A hired overseer working at Union Farm from 1796 to 1797, John Violet appears a handful of times in the historic record. James Anderson, a Mount Vernon farm manager, informed George Washington on February 14, 1797, that Violet was an effective overseer. Several months later, Violet demanded higher wages, though Washington refused.
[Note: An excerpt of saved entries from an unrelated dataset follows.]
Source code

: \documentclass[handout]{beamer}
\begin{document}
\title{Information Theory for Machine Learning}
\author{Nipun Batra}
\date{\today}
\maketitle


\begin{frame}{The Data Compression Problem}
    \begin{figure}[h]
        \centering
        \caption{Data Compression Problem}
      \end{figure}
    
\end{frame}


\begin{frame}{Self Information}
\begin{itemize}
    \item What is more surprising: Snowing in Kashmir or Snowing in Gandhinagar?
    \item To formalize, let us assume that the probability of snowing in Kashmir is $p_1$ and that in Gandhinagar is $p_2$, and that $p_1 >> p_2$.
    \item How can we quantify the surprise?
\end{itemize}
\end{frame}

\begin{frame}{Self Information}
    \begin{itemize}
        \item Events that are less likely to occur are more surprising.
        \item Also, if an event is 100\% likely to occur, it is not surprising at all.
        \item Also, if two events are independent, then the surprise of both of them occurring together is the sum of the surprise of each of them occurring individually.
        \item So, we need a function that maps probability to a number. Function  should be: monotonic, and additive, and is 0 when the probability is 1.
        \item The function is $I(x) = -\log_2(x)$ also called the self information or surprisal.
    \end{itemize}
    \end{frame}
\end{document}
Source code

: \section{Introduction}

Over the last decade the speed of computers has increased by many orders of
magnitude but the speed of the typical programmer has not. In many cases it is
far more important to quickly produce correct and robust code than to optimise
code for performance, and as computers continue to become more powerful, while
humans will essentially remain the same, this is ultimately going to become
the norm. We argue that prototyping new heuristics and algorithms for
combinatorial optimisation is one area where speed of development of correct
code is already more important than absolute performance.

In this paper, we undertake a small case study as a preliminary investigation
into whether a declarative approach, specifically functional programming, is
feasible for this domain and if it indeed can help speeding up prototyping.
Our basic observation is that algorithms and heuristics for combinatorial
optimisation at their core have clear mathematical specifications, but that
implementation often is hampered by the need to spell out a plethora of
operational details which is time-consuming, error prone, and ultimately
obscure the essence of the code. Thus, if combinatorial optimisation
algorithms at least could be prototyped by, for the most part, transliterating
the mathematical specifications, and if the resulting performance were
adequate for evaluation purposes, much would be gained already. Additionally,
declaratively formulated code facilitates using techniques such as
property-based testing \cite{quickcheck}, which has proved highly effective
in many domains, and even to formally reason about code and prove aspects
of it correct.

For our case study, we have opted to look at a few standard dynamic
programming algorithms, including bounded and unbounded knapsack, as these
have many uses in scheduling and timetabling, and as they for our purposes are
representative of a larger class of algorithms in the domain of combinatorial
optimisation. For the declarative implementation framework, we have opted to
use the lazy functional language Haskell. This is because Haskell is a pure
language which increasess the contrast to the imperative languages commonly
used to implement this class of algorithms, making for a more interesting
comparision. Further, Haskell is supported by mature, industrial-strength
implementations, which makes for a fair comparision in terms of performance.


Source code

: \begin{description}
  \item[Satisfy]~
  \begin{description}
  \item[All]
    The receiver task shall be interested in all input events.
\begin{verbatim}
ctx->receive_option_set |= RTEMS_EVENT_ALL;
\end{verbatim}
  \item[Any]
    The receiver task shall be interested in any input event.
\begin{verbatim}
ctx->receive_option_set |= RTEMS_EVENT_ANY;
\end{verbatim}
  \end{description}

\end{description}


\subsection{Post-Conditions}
Violet's former farm manager, William Pearce agreed with Washington's decision, writing "I should have thought Viliott and Cash ought to have Been Satisfied with the wages they Receve, if you would keep them at the same, without wanting them Raised. for they are as high as they ought to expect."1
In December of 1796, John Violet was paid forty-five pounds as "his wage in full." Farm manager William Pearce wrote of Violet that he "had no cause to complain of his conduct."2 Violet was also reimbursed the sum of nine shillings and three pence for "window Glass Bought by him." Violet's salary in 1797 included: sixty pounds in cash, two hundred pounds of middling flour, five barrels of corn, 500 pounds of pork and beef, 1000 herrings, 100 shad, and the opportunity to keep two cows through the year. Charges against his account included: additional herrings, two bushels of salt, over fifty gallons of whiskey, stud fees for breeding his mare to Traveller, a cash advance, and a charge for keeping his horse.3
1. "George Washington to William Pearce, 17 July 1797," and "William Pearce to George Washington, 24 July 1797," The Papers of George Washington, Retirement Series, Vol. 1, 260, 271.
2.See "Cash Account," Mount Vernon Farm Ledger, Jan. 1794-Dec. 1796 (Mount Vernon, VA: Mount Vernon Ladies' Association), 81; see also "Account with John Violet" and "Cash Account," Mount Vernon Farm Ledger, Jan. 1794-Dec. 1796 (bound photostat, Mount Vernon Ladies' Association), 109, 113.
3. See account for "John Violet," Mount Vernon Farm Ledger, 1797-1798, 25, 26.